Remove your SCM system from your job postings
Most job postings will list one or more source code management (SCM) tools in their laundry list of required skills and buzzwords. This seems to both be unnecessary and also to miss the point. As an employer, your concern shouldn't be whether or not your candidate is intimately familiar with subversion, git, perforce, starteam, mercurial, CVS, sourcesafe, or whatever system your code happens to reside within at this point in time. Why not? Because it just doesn't matter and it doesn't help you distinguish good candidates from bad. This in my mind seems akin to asking potential postal employees "Do you have experience driving from the right hand side of a boxy little truck?". It's just not something that's going to be a stumbling block. If you can drive, you'll get the hang of the postal delivery truck soon enough. It's the same with SCM. If you have worked successfully on a few sizeable projects in one or two of them, you'll be fine. I've never heard this story: "Oh yeah, we hired this woman Sandra and she wrote this fantastic code for us, but she just could not figure out how to commit it to subversion, so we had to let her go." It's just not going to be the issue. Well, what is going to be the issue?

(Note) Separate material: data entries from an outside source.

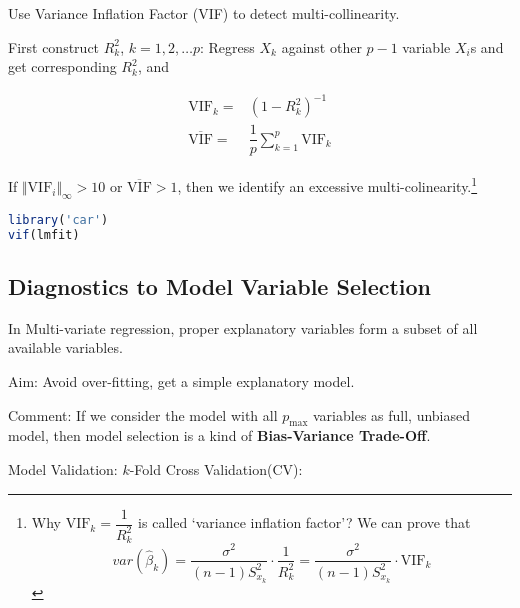 \begin{point}
    Use Variance Inflation Factor (VIF) to detect multi-collinearity.
\end{point}    

    First construct $ R^2_k $, $ k=1,2,\ldots p $: Regress $ X_k $ against other $ p-1 $ variable $ X_i $s and get corresponding $ R^2_k $, and 

    \begin{align}
        \mathrm{VIF}_k=&(1-R^2_k)^{-1}\\
        \overline{\mathrm{VIF}} =&\dfrac{1}{p}\sum_{k=1}^p\mathrm{VIF}_k 
    \end{align}

    
    If $ \Vert \mathrm{VIF}_i\Vert _{\infty}>10 $ or $ \overline{\mathrm{VIF}}> 1 $, then we identify an excessive multi-colinearity.\footnote{Why $ \mathrm{VIF}_k=\dfrac{1}{R_k^2}  $ is called `variance inflation factor'? We can prove that 
\begin{equation}
    var(\hat{\beta }_k)=\dfrac{\sigma ^2}{(n-1)S_{x_k}^2}\cdot \dfrac{1}{R_k^2}= \dfrac{\sigma ^2}{(n-1)S_{x_k}^2}\cdot \mathrm{VIF}_k
\end{equation}

}

\begin{rcode}
\begin{lstlisting}[language=R]
library('car')
vif(lmfit)
\end{lstlisting}
\end{rcode}
    
    

    
\subsection{Diagnostics to Model Variable Selection}

        In Multi-variate regression, proper explanatory variables form a subset of all available variables.

        Aim: Avoid over-fitting, get a simple explanatory model.

        Comment: If we consider the model with all $ p_\mathrm{max} $ variables as full, unbiased model, then model selection is a kind of \textbf{Bias-Variance Trade-Off}. 

\begin{point}
    Model Validation: $ k $-Fold Cross Validation(CV): 

\end{point}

In this context, it's more important to see if the candidate understands branch and release organization and management as generic principles. When and how should the code be branched? What steps do you take when it's time to ship a release? When a bug needs to get fixed against an old version of the product, how does that work with SCM? These types of questions are OK sanity checks to spend 2 minutes on in an interview, but they don't need to be on your job posting.
Now, here's what I see missing that seems in my mind much more likely to actually cause you problems down the road. Does your candidate understand software packaging, distribution, installation, and upgrade? Do they understand the principles of package management systems like RPM or DEB, and the complexities around dependency management, upgrade, and rollback? Do they understand how to package and ship (or not) third party libraries? These questions may be more or less relevant based on the deployment model you use (web vs. bundled vs. embedded, etc). However, for lots of projects, they are key and lots of companies are clearly in the dark here.
So the summary: don't bother listing a specific SCM as a requirement in your job posting. Instead, briefly interview your candidates on general SCM methods and principles. And in addition to that, given your deployment model(s) find out how much your candidate knows about packaging and installation.